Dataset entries
_ _ _ _ _ _ _

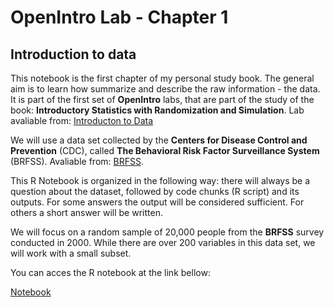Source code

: OpenIntro Lab - Chapter 1
=========================

## Introduction to data ##

This notebook is the first chapter of my personal study book. The general aim is to learn how summarize and describe the raw information - the data. It is part of the first set of **OpenIntro** labs, that are part of the study of the book: **Introductory Statistics with Randomization and Simulation**. Lab avaliable from: [Introducton to Data](https://htmlpreview.github.io/?https://github.com/andrewpbray/oiLabs-base-R/blob/master/intro_to_data/intro_to_data.html)

We will use a data set collected by the **Centers for Disease Control and Prevention** (CDC), called **The Behavioral Risk Factor Surveillance System** (BRFSS). Avaliable from: [BRFSS](http://www.cdc.gov/brfss).

This R Notebook is organized in the following way: there will always be a question about the dataset, followed by code chunks (R script) and its outputs. For some answers the output will be considered sufficient. For others a short answer will be written.

We will focus on a random sample of 20,000 people from the **BRFSS** survey conducted in 2000. While there are over 200 variables in this data set, we will work with a small subset. 

You can acces the R notebook at the link bellow:

[Notebook](https://beta.rstudioconnect.com/content/10951)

_ _ _ _ _ _ _

About this task: Your task is to repeat the entries above exactly, omitting the pictures.

Written reply:
Source code

: OpenIntro Lab - Chapter 1
=========================

## Introduction to data ##

This notebook is the first chapter of my personal study book. The general aim is to learn how summarize and describe the raw information - the data. It is part of the first set of **OpenIntro** labs, that are part of the study of the book: **Introductory Statistics with Randomization and Simulation**. Lab avaliable from: [Introducton to Data](https://htmlpreview.github.io/?https://github.com/andrewpbray/oiLabs-base-R/blob/master/intro_to_data/intro_to_data.html)

We will use a data set collected by the **Centers for Disease Control and Prevention** (CDC), called **The Behavioral Risk Factor Surveillance System** (BRFSS). Avaliable from: [BRFSS](http://www.cdc.gov/brfss).

This R Notebook is organized in the following way: there will always be a question about the dataset, followed by code chunks (R script) and its outputs. For some answers the output will be considered sufficient. For others a short answer will be written.

We will focus on a random sample of 20,000 people from the **BRFSS** survey conducted in 2000. While there are over 200 variables in this data set, we will work with a small subset. 

You can acces the R notebook at the link bellow:

[Notebook](https://beta.rstudioconnect.com/content/10951)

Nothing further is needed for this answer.